Chicago (Inf. wł., BGA, Internet) – Pozew złożony w ubiegłym tygodniu w Federalnym Sądzie Rejonowym zarzuca, iż dyrektor chicagowskiego liceum publicznego Schurz High School płaciła uczniom za informacje odnośnie przynależności do gangów ich kolegów z klasy.
Mary Ann Folino, zanim ustąpiła ze stanowiska na początku tego roku, płaciła za każde doniesienie 50 dol. z kasy szkolnej – stwierdza pozew.
Folino używała donosów do usunięcia ze szkoły niepożądanych uczniów, naruszając przepisy chicagowskich władz oświatowych – utrzymują powodowie.
Pozew został wniesiony przez byłych i obecnych pracowników Schurz High School: byłą sekretarkę szkoły, nauczyciela edukacji specjalnej, pracownika społecznego oraz nauczyciela języka angielskiego.
Pozew zawiera też szereg innych, bardzo poważnych zarzutów pod adresem Folino, jak np. wpisywanie martwych dusz na listę uczniów w celu uzyskania większych funduszy, fałszowanie audytu finansów oraz problemy w programie edukacji specjalnej.
Oprócz byłej dyrektorki pozwanymi są Chicagowska Rada Edukacji (Chicago Board of Education) oraz Chicagowskie Szkoły Publiczne (Chicago Public Schools) i ich dyrektor wykonawczy Ron Huberman.

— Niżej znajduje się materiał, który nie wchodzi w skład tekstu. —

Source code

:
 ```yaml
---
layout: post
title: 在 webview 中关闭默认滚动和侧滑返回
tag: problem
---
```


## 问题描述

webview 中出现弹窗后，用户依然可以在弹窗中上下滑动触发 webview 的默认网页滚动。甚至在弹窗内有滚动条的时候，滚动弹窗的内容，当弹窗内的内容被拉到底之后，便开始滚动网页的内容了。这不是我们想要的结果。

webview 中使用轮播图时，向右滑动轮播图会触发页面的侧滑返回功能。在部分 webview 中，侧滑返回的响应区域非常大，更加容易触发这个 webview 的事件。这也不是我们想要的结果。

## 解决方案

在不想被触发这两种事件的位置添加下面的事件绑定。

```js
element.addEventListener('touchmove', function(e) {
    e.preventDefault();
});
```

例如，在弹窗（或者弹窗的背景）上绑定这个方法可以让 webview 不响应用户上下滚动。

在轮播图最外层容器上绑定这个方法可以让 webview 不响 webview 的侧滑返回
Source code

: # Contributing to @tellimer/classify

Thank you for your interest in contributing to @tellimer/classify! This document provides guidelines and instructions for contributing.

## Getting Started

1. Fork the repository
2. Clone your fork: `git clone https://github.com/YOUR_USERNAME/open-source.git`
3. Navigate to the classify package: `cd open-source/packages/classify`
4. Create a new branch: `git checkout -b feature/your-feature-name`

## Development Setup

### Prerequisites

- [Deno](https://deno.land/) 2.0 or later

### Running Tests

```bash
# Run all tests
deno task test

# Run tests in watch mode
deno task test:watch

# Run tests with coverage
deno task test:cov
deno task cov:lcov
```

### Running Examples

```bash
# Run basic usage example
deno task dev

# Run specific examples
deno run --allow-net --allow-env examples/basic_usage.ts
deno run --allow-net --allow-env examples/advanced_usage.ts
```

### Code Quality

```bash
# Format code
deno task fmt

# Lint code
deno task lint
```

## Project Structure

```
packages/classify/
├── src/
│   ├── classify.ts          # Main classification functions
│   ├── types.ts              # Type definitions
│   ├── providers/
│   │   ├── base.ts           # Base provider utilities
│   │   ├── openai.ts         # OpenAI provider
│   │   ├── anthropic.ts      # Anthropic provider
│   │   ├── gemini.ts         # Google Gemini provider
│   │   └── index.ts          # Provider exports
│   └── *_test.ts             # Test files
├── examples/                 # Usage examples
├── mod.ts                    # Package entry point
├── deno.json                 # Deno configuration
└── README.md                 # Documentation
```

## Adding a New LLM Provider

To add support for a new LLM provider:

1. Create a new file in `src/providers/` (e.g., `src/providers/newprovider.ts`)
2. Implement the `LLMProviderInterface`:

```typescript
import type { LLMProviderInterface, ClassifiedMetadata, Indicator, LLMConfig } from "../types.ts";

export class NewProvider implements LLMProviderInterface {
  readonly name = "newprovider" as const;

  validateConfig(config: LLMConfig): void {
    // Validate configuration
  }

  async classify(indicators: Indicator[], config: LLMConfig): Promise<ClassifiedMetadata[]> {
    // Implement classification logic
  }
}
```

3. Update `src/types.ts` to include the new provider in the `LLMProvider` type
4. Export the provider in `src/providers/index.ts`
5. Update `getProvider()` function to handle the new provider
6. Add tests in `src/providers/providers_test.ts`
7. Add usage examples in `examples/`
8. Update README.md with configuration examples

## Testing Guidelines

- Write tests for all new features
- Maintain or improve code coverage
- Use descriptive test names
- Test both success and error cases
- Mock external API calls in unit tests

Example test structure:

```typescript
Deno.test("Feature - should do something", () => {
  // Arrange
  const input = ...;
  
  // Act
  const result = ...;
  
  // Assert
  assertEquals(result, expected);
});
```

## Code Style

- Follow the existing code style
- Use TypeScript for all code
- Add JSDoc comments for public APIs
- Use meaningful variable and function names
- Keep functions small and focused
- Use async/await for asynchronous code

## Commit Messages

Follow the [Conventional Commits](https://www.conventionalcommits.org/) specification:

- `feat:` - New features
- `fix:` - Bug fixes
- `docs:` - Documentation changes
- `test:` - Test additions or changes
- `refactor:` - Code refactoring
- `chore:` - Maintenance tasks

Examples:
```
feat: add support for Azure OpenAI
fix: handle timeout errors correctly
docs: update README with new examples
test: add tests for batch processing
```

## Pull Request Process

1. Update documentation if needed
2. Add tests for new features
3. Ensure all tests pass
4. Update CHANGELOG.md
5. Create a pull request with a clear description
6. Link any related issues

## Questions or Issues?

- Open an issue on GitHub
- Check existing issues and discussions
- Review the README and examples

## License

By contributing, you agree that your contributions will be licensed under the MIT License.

Ponadto wnoszący pozew zarzucają, że dyrektorka się na nich mściła, co było pogwałceniem prawa chroniącego osoby, które składają do władz doniesienia o nieprawidłowościach (tzw. whistleblower law).
Śledztwo w sprawie postawionych zarzutów zostało wszczęte przez Stanową Radę Edukacji oraz inspektora generalnego CPS.
Do Schurz High School, u zbiegu ulic Milwaukee i Addison, uczęszcza około 2,300 uczniów.
Szkoła od dawna boryka się z problemem gangów.